The "Rock The Net" campaign is being backed by musicians who want Congress to mandate network neutrality, or the principle that broadband network operators should treat all traffic equally. The coalition includes several high-profile artists from varying musical genres, including R.E.M. and OK Go, the band that recently took home the "most creative" trophy in the inaugural awards by the YouTube video-sharing site.
Rock The Net is being organized by the Future of Music Coalition, Noise Pop and Zeitgeist Artist Management, and funded by the Proteus Fund's Media Democracy Fund. A series of concerts throughout the country will be held by participating artists to raise awareness on the issue.
In a teleconference, Future of Music Coalition Executive Director Jenny Toomey said the open nature of the Internet has given a middle class of artists access to wider audiences than ever before. She said artists would be denied innovative opportunities to connect with audiences if they were forced to pay premium rates for high-speed traffic to flow to their sites.
Rep. Edward Markey, D-Mass., said Rock The Net will help him get network neutrality legislation on the books. Markey is the chairman of the House Energy and Commerce Telecommunications and the Internet Subcommittee.
"It's going to be big," he said. "It's going to be powerful. And it's going to rock."
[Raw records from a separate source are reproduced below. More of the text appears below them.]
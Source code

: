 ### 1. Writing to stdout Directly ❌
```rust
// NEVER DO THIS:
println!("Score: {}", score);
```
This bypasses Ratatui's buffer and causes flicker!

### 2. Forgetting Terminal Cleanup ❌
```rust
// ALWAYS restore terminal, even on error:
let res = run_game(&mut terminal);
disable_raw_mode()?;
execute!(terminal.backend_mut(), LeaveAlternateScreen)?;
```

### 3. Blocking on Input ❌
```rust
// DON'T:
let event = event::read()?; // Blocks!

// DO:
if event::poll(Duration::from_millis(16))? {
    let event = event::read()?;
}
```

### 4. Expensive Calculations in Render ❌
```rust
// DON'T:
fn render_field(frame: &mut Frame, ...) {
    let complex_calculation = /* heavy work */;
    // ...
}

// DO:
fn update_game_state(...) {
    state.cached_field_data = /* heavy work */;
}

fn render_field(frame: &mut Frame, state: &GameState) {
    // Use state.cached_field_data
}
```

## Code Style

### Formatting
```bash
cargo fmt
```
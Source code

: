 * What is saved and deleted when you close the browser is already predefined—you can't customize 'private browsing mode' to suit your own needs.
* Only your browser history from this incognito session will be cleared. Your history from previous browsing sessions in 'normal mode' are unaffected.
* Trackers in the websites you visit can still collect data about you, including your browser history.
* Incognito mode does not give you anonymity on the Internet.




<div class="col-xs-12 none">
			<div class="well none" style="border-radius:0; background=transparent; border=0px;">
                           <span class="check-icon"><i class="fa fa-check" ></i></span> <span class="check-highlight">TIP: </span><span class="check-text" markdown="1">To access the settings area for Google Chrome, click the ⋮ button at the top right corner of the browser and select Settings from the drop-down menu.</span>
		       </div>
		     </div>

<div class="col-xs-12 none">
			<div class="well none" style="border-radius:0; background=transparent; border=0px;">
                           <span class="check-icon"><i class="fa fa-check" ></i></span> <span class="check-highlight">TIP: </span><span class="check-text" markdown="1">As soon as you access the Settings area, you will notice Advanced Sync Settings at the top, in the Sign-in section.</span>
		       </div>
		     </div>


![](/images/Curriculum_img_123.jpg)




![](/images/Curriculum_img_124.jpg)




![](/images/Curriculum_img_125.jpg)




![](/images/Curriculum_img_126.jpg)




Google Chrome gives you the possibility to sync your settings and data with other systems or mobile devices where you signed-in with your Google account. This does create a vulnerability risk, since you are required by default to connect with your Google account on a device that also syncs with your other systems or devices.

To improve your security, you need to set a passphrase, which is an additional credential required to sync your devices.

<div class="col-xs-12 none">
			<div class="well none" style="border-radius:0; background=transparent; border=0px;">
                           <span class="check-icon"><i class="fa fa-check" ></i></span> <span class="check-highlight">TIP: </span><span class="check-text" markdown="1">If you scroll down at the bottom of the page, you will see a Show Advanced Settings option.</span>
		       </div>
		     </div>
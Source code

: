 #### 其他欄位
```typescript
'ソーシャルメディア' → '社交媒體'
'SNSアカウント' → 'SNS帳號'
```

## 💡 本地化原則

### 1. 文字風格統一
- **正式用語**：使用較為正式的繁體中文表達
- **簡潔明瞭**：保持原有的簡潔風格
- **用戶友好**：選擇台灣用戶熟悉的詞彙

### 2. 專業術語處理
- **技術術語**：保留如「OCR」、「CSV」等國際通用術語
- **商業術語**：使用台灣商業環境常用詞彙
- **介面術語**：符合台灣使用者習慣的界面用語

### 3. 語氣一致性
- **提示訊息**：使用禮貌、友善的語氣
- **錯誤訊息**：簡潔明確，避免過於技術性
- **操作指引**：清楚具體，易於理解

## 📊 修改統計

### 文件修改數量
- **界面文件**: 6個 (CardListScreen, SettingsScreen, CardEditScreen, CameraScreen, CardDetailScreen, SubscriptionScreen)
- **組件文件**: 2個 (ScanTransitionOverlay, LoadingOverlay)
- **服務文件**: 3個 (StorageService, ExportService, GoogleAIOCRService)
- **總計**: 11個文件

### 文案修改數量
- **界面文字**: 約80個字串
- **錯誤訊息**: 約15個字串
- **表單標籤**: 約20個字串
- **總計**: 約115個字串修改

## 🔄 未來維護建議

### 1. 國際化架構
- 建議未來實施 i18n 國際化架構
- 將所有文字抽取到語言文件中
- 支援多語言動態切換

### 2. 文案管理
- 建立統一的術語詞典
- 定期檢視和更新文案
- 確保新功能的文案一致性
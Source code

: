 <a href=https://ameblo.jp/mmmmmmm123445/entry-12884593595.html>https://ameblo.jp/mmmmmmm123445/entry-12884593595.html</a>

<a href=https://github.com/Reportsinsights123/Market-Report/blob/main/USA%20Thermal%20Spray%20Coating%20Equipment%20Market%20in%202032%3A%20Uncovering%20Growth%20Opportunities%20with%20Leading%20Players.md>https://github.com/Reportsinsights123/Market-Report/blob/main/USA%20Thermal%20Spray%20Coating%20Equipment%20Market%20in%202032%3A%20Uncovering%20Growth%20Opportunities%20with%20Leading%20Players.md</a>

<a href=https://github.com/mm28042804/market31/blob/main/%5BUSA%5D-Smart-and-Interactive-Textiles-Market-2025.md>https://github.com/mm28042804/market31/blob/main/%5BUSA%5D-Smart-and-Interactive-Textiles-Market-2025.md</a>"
Markey said the key question in the network neutrality debate should not be how it affects established Internet firms such as Amazon.com or Google but rather how it affects the ability of smaller startups to tap into the Internet and expand. "The great thing about the Internet is that no one has to ask permission to get their voice heard," he said.
Media Access Project President Andrew Schwartzman said that for musicians, network neutrality is just as much about uploading content as it is downloading. He said artists should be able to upload without facing higher prices for certain content so they can take advantage of social media and distribute their works.
"It really involves people's right to speak as much as it involves their ability to receive information," he said.
Toomey said many artists already know what it is like to be blocked from certain audiences because of a recent wave of payola scandals that has kept them off radio airwaves. She said all of the problems the music industry has faced in the digital era are coming to a head in the network neutrality debate.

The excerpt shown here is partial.